EXERCISE INSTRUCTIONS = Nothing but an exact copy of the data should be given.

DATA FOR THIS EXERCISE =
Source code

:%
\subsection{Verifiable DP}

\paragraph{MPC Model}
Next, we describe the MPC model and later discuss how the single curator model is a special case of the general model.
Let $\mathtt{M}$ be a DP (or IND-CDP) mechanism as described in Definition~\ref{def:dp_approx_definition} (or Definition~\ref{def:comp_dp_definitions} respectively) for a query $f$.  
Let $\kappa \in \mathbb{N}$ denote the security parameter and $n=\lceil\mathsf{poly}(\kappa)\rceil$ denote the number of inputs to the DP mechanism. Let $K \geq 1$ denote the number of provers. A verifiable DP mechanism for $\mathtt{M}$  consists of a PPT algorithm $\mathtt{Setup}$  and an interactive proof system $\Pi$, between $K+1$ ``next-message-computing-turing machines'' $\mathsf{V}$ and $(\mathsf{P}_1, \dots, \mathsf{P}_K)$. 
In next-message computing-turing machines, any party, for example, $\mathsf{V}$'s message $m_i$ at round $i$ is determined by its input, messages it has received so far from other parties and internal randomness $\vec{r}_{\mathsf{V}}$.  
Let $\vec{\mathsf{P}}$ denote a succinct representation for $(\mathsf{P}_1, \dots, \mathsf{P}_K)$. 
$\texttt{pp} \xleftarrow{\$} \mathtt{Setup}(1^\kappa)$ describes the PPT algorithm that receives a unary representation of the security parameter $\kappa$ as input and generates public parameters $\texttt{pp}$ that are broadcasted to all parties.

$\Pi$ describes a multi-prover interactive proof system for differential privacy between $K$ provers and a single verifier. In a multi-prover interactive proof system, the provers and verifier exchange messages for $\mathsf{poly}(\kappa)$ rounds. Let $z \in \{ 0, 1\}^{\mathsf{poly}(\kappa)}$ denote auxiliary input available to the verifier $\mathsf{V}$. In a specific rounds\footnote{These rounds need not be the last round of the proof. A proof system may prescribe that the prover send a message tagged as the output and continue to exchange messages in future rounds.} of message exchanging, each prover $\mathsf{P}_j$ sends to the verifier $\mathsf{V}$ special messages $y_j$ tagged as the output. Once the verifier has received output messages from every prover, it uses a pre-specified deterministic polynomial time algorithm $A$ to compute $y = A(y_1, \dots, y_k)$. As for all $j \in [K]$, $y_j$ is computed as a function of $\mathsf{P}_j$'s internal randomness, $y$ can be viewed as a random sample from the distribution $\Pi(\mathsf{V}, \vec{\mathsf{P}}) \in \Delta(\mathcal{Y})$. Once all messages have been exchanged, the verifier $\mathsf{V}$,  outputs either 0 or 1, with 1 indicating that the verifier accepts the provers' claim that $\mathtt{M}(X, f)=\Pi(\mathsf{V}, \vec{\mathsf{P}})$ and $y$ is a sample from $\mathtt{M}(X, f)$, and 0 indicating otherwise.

EXERCISE ANSWER =
Source code

:%
\subsection{Verifiable DP}

\paragraph{MPC Model}
Next, we describe the MPC model and later discuss how the single curator model is a special case of the general model.
Let $\mathtt{M}$ be a DP (or IND-CDP) mechanism as described in Definition~\ref{def:dp_approx_definition} (or Definition~\ref{def:comp_dp_definitions} respectively) for a query $f$.  
Let $\kappa \in \mathbb{N}$ denote the security parameter and $n=\lceil\mathsf{poly}(\kappa)\rceil$ denote the number of inputs to the DP mechanism. Let $K \geq 1$ denote the number of provers. A verifiable DP mechanism for $\mathtt{M}$  consists of a PPT algorithm $\mathtt{Setup}$  and an interactive proof system $\Pi$, between $K+1$ ``next-message-computing-turing machines'' $\mathsf{V}$ and $(\mathsf{P}_1, \dots, \mathsf{P}_K)$. 
In next-message computing-turing machines, any party, for example, $\mathsf{V}$'s message $m_i$ at round $i$ is determined by its input, messages it has received so far from other parties and internal randomness $\vec{r}_{\mathsf{V}}$.  
Let $\vec{\mathsf{P}}$ denote a succinct representation for $(\mathsf{P}_1, \dots, \mathsf{P}_K)$. 
$\texttt{pp} \xleftarrow{\$} \mathtt{Setup}(1^\kappa)$ describes the PPT algorithm that receives a unary representation of the security parameter $\kappa$ as input and generates public parameters $\texttt{pp}$ that are broadcasted to all parties.

$\Pi$ describes a multi-prover interactive proof system for differential privacy between $K$ provers and a single verifier. In a multi-prover interactive proof system, the provers and verifier exchange messages for $\mathsf{poly}(\kappa)$ rounds. Let $z \in \{ 0, 1\}^{\mathsf{poly}(\kappa)}$ denote auxiliary input available to the verifier $\mathsf{V}$. In a specific rounds\footnote{These rounds need not be the last round of the proof. A proof system may prescribe that the prover send a message tagged as the output and continue to exchange messages in future rounds.} of message exchanging, each prover $\mathsf{P}_j$ sends to the verifier $\mathsf{V}$ special messages $y_j$ tagged as the output. Once the verifier has received output messages from every prover, it uses a pre-specified deterministic polynomial time algorithm $A$ to compute $y = A(y_1, \dots, y_k)$. As for all $j \in [K]$, $y_j$ is computed as a function of $\mathsf{P}_j$'s internal randomness, $y$ can be viewed as a random sample from the distribution $\Pi(\mathsf{V}, \vec{\mathsf{P}}) \in \Delta(\mathcal{Y})$. Once all messages have been exchanged, the verifier $\mathsf{V}$,  outputs either 0 or 1, with 1 indicating that the verifier accepts the provers' claim that $\mathtt{M}(X, f)=\Pi(\mathsf{V}, \vec{\mathsf{P}})$ and $y$ is a sample from $\mathtt{M}(X, f)$, and 0 indicating otherwise.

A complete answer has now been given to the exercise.